Le passage aux 35 heures permet également d'améliorer les conditions de travail, y compris des cadres et, enfin, d'adapter les organisations pour mieux satisfaire les attentes des clients en renforçant la qualité du service rendu.
Tels sont les objectifs que se sont fixés les partenaires sociaux par la signature d'un accord d'entreprise, le 17 février dernier. D'ores et déjà, dans l'ensemble des départements urbains et ruraux, plus de mille tables rondes se sont tenues pour analyser de façon systématique les besoins réels des clients.
C'est là une démarche exemplaire, qui contribue à engager l'établissement public sur la voie de la modernité, du développement et non pas du désengagement, objectif largement partagé par la Haute Assemblée et qui est bien, je le rappelle, l'ambition affirmée de notre gouvernement.
M. Georges Mouly. Je demande la parole.
M. le président. La parole est à M. Mouly.
M. Georges Mouly. Je vous remercie, madame la ministre, de votre réponse détaillée et circonstanciée.
Le rapport de notre collègue Gérard Delfau s'intitulait La Poste, un service public en danger : constat et propositions. Tout récemment, j'ai lu des affirmations qui vont dans le même sens.

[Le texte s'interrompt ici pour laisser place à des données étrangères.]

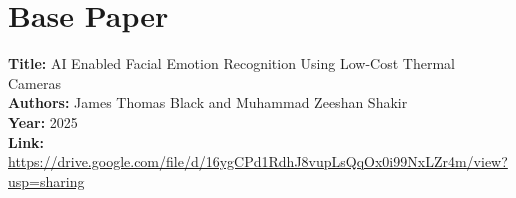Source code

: \documentclass[12pt,a4paper]{report}
\begin{document}
\section*{Base Paper}
{}
\begin{raggedright}
\textbf{Title:} AI Enabled Facial Emotion Recognition Using Low-Cost Thermal Cameras\\
\textbf{Authors:} James Thomas Black and Muhammad Zeeshan Shakir\\
\textbf{Year:} 2025\\
\textbf{Link:} \url{https://drive.google.com/file/d/16ygCPd1RdhJ8vupLsQqOx0i99NxLZr4m/view?usp=sharing}
\end{raggedright}




\printbibliography[heading=bibintoc,title={References}]
\end{document}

Je tiens à insister sur le rôle de La Poste en milieu rural. Si chacun veut bien reconnaître la nécessité d'une évolution, il ne faut jamais oublier que, en milieu rural, c'est un service public. L'évocation naguère du facteur qui rendrait plusieurs services, du facteur « multiservices », avait suscité des espoirs.
Je conçois par ailleurs que l'entreprise doive équilibrer ses comptes et j'ai bien entendu votre réponse quant aux 35 heures et aux emplois qui pourraient découler de leur mise en oeuvre.
Je ne saurais, en outre, cacher ma satisfaction à l'égard des propos que vous avez tenus concernant la pérennité des missions de La Poste sur l'ensemble du territoire, y compris en milieu rural, pour répondre aux besoins de l'ensemble de la population.
Je me permets cependant d'insister sur la nécessité d'une concertation organisée suffisamment tôt et avec le plus grand nombre d'intéressés possible.